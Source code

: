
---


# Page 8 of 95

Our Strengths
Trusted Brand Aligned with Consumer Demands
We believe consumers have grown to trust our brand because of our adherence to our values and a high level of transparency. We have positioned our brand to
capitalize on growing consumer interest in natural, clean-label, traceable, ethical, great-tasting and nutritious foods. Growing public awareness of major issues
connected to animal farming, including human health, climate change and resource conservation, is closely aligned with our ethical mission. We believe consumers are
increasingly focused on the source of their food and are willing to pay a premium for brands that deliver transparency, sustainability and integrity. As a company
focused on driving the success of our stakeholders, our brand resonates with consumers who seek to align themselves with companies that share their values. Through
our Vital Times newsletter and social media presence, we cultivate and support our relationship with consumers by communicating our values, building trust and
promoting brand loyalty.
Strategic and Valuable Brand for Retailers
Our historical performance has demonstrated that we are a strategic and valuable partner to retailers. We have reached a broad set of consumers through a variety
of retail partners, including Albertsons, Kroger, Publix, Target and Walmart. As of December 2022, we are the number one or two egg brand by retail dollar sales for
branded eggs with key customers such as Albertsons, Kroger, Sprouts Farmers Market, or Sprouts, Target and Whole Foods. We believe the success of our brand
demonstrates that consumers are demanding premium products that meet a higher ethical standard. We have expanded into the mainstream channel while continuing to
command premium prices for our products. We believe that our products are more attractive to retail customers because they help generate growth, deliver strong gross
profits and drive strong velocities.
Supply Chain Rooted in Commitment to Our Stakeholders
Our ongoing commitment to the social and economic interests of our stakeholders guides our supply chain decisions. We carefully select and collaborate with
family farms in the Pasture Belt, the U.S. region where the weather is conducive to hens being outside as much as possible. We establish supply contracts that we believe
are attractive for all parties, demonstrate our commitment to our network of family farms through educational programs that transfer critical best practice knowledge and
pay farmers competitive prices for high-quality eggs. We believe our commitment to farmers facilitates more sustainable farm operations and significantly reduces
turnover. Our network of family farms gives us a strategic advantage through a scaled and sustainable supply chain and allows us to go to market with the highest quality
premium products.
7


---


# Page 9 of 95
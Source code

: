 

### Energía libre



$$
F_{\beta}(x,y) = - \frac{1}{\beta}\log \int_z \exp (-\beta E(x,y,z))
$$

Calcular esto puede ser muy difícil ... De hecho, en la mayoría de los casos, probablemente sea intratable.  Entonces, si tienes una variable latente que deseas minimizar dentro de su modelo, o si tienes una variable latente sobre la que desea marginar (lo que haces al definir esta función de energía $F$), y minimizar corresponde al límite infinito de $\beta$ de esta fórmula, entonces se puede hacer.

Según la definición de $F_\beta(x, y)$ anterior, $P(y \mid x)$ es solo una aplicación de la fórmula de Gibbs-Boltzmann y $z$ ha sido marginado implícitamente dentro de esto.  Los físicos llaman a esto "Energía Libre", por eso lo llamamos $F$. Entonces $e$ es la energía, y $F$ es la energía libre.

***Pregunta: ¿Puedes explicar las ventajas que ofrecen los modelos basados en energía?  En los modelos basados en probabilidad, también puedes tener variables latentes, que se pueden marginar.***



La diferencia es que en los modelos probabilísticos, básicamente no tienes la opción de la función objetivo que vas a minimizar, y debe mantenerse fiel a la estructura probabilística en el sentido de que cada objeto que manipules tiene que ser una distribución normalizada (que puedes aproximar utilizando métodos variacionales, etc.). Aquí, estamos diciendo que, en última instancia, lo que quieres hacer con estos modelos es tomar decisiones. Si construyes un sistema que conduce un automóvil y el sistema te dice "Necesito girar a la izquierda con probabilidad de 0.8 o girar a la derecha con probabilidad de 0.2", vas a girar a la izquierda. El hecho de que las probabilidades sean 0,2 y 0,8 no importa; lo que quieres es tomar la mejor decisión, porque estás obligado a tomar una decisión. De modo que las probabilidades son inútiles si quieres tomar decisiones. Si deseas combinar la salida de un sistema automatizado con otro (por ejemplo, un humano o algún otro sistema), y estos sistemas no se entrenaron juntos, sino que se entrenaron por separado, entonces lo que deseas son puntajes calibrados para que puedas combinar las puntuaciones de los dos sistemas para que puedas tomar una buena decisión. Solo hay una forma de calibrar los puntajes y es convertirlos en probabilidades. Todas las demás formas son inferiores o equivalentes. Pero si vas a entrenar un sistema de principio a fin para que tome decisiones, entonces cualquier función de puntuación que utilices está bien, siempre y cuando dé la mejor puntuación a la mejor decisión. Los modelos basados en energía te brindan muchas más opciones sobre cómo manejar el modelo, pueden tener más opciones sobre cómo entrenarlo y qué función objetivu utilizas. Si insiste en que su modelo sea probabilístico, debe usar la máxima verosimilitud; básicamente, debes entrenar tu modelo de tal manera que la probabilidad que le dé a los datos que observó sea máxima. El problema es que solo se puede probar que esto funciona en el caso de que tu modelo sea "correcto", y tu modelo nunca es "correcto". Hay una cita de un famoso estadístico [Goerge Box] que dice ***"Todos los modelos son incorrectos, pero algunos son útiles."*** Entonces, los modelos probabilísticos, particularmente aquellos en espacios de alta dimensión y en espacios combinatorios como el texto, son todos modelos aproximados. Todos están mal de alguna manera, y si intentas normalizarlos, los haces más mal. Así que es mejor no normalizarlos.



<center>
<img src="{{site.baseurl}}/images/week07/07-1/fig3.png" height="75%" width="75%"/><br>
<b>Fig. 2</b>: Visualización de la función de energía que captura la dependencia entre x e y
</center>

▶ **Assignment**:
The expected result is every line from the material above that includes "strong".

▶ **Finished task**:
command premium prices for our products. We believe that our products are more attractive to retail customers because they help generate growth, deliver strong gross
profits and drive strong velocities.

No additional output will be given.